The Digital Theory Lab at NYU is a cross-departmental research group dedicated to the humanistic study of digital media, computational systems, and AI. Co-founded by Gitelman with colleagues from English, Media Studies, and related fields, the lab has served as an institutional home for scholarship that brings the tools of media archaeology, literary analysis, and critical data studies to bear on emerging computational technologies. Its research on deep learning, beginning in 2018, positioned its members — Gitelman among them — to recognize the specific interpretive challenges of large language models and image-generating systems as those technologies moved from research artifacts to widely deployed infrastructure. Gitelman's lectures on typographical hallucinations emerged from work conducted at the lab.
The lab represents a specific institutional form: the humanities-based research group that takes computational systems seriously as objects of cultural analysis rather than as technical artifacts to be evaluated by engineering criteria. This form has become increasingly important as AI systems have moved into domains traditionally studied by humanists — language, images, cultural production.
The lab's work on deep learning since 2018 anticipates the mainstream attention to generative AI that followed the 2022 release of ChatGPT. Its members were positioned to extend existing frameworks — protocols, epistemic objects, the critique of raw data — to the new systems without having to develop theoretical apparatus from scratch.
Within Gitelman's body of work, the lab provides the institutional infrastructure for the AI-focused projects of the 2020s.
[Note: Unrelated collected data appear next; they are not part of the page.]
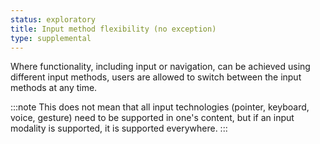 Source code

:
 ```yaml
---
status: exploratory
title: Input method flexibility (no exception)
type: supplemental
---
```


Where functionality, including input or navigation, can be achieved using different input methods, users are allowed to switch between the input methods at any time.

:::note
This does not mean that all input technologies (pointer, keyboard, voice, gesture) need to be supported in one's content, but if an input modality is supported, it is supported everywhere.
:::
Her lectures on typographical hallucinations, her ongoing book project on AI and documents, and her contributions to public discourse about AI all draw on work conducted within the lab's research environment.
The lab's existence is itself a protocol-setting decision — a statement that the critical-humanistic study of AI belongs in universities, conducted by scholars trained in media history and cultural analysis, producing research that can inform both academic discourse and broader public understanding.
The lab was established at NYU in the late 2010s by Gitelman and colleagues across several departments, building on earlier informal collaborations and responding to the growing importance of computational systems in cultural production.
Humanistic AI study. The lab represents the institutional form of humanistic engagement with computational systems.
Early deep learning focus. Research since 2018 anticipated the mainstream attention to generative AI.
Framework extension. The lab's work extends existing tools of media archaeology and critical data studies into the AI transition.
Cross-departmental structure. The lab operates across English, Media Studies, and related fields.
Institutional protocol. The lab's existence embodies a claim about where AI belongs as an object of study.